WORK INSTRUCTION —
Print the entries in full, word for word, but not the pictures.

DATA LISTING —
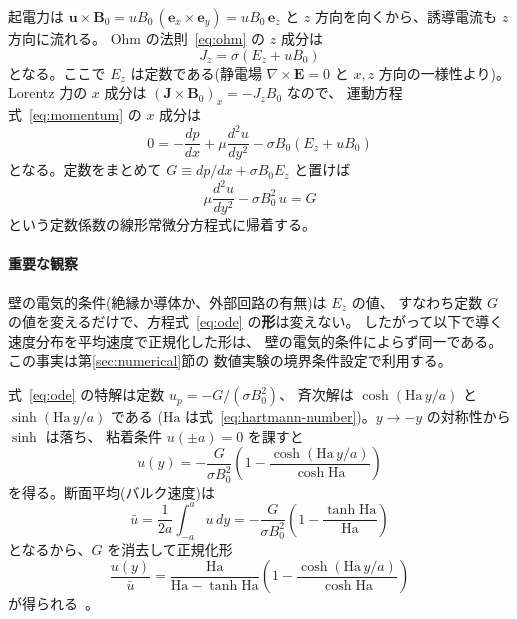 \documentclass{ltjsarticle}   %
\newcommand{\Ha}{\mathrm{Ha}}
\begin{document}
起電力は $\boldsymbol{u}\times\boldsymbol{B}_0
= u B_0\,(\boldsymbol{e}_x\times\boldsymbol{e}_y) = u B_0\,\boldsymbol{e}_z$
と $z$ 方向を向くから、誘導電流も $z$ 方向に流れる。
Ohm の法則~\eqref{eq:ohm} の $z$ 成分は
\begin{equation}
  J_z = \sigma\left(E_z + u B_0\right)
  \label{eq:jz}
\end{equation}
となる。ここで $E_z$ は定数である(静電場 $\nabla\times\boldsymbol{E}=0$ と
$x,z$ 方向の一様性より)。Lorentz 力の $x$ 成分は
$(\boldsymbol{J}\times\boldsymbol{B}_0)_x = -J_z B_0$ なので、
運動方程式~\eqref{eq:momentum} の $x$ 成分は
\begin{equation}
  0 = -\frac{dp}{dx} + \mu\frac{d^2u}{dy^2} - \sigma B_0\left(E_z + u B_0\right)
\end{equation}
となる。定数をまとめて $G \equiv dp/dx + \sigma B_0 E_z$ と置けば
\begin{equation}
  \mu\frac{d^2u}{dy^2} - \sigma B_0^2\, u = G
  \label{eq:ode}
\end{equation}
という定数係数の線形常微分方程式に帰着する。

\paragraph{重要な観察}
壁の電気的条件(絶縁か導体か、外部回路の有無)は $E_z$ の値、
すなわち定数 $G$ の値を変えるだけで、方程式~\eqref{eq:ode} の\textbf{形}は変えない。
したがって以下で導く速度分布を平均速度で正規化した形は、
壁の電気的条件によらず同一である。この事実は第\ref{sec:numerical}節の
数値実験の境界条件設定で利用する。

式~\eqref{eq:ode} の特解は定数 $u_p = -G/(\sigma B_0^2)$、
斉次解は $\cosh(\Ha\, y/a)$ と $\sinh(\Ha\, y/a)$ である
($\Ha$ は式~\eqref{eq:hartmann-number})。$y\to-y$ の対称性から $\sinh$ は落ち、
粘着条件 $u(\pm a)=0$ を課すと
\begin{equation}
  u(y) = -\frac{G}{\sigma B_0^2}
  \left(1 - \frac{\cosh(\Ha\, y/a)}{\cosh\Ha}\right)
  \label{eq:profile-raw}
\end{equation}
を得る。断面平均(バルク速度)は
\begin{equation}
  \bar{u} = \frac{1}{2a}\int_{-a}^{a} u\,dy
  = -\frac{G}{\sigma B_0^2}\left(1 - \frac{\tanh\Ha}{\Ha}\right)
\end{equation}
となるから、$G$ を消去して正規化形
\begin{equation}
  \boxed{\;
  \frac{u(y)}{\bar{u}}
  = \frac{\Ha}{\Ha - \tanh\Ha}
    \left(1 - \frac{\cosh(\Ha\, y/a)}{\cosh\Ha}\right)
  \;}
  \label{eq:profile}
\end{equation}
が得られる~\cite{hartmann1937}。
\end{document}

SOLUTION TO THE PROBLEM —
 \documentclass{ltjsarticle}   %
\newcommand{\Ha}{\mathrm{Ha}}
\begin{document}
起電力は $\boldsymbol{u}\times\boldsymbol{B}_0
= u B_0\,(\boldsymbol{e}_x\times\boldsymbol{e}_y) = u B_0\,\boldsymbol{e}_z$
と $z$ 方向を向くから、誘導電流も $z$ 方向に流れる。
Ohm の法則~\eqref{eq:ohm} の $z$ 成分は
\begin{equation}
  J_z = \sigma\left(E_z + u B_0\right)
  \label{eq:jz}
\end{equation}
となる。ここで $E_z$ は定数である(静電場 $\nabla\times\boldsymbol{E}=0$ と
$x,z$ 方向の一様性より)。Lorentz 力の $x$ 成分は
$(\boldsymbol{J}\times\boldsymbol{B}_0)_x = -J_z B_0$ なので、
運動方程式~\eqref{eq:momentum} の $x$ 成分は
\begin{equation}
  0 = -\frac{dp}{dx} + \mu\frac{d^2u}{dy^2} - \sigma B_0\left(E_z + u B_0\right)
\end{equation}
となる。定数をまとめて $G \equiv dp/dx + \sigma B_0 E_z$ と置けば
\begin{equation}
  \mu\frac{d^2u}{dy^2} - \sigma B_0^2\, u = G
  \label{eq:ode}
\end{equation}
という定数係数の線形常微分方程式に帰着する。

\paragraph{重要な観察}
壁の電気的条件(絶縁か導体か、外部回路の有無)は $E_z$ の値、
すなわち定数 $G$ の値を変えるだけで、方程式~\eqref{eq:ode} の\textbf{形}は変えない。
したがって以下で導く速度分布を平均速度で正規化した形は、
壁の電気的条件によらず同一である。この事実は第\ref{sec:numerical}節の
数値実験の境界条件設定で利用する。

式~\eqref{eq:ode} の特解は定数 $u_p = -G/(\sigma B_0^2)$、
斉次解は $\cosh(\Ha\, y/a)$ と $\sinh(\Ha\, y/a)$ である
($\Ha$ は式~\eqref{eq:hartmann-number})。$y\to-y$ の対称性から $\sinh$ は落ち、
粘着条件 $u(\pm a)=0$ を課すと
\begin{equation}
  u(y) = -\frac{G}{\sigma B_0^2}
  \left(1 - \frac{\cosh(\Ha\, y/a)}{\cosh\Ha}\right)
  \label{eq:profile-raw}
\end{equation}
を得る。断面平均(バルク速度)は
\begin{equation}
  \bar{u} = \frac{1}{2a}\int_{-a}^{a} u\,dy
  = -\frac{G}{\sigma B_0^2}\left(1 - \frac{\tanh\Ha}{\Ha}\right)
\end{equation}
となるから、$G$ を消去して正規化形
\begin{equation}
  \boxed{\;
  \frac{u(y)}{\bar{u}}
  = \frac{\Ha}{\Ha - \tanh\Ha}
    \left(1 - \frac{\cosh(\Ha\, y/a)}{\cosh\Ha}\right)
  \;}
  \label{eq:profile}
\end{equation}
が得られる~\cite{hartmann1937}。
\end{document}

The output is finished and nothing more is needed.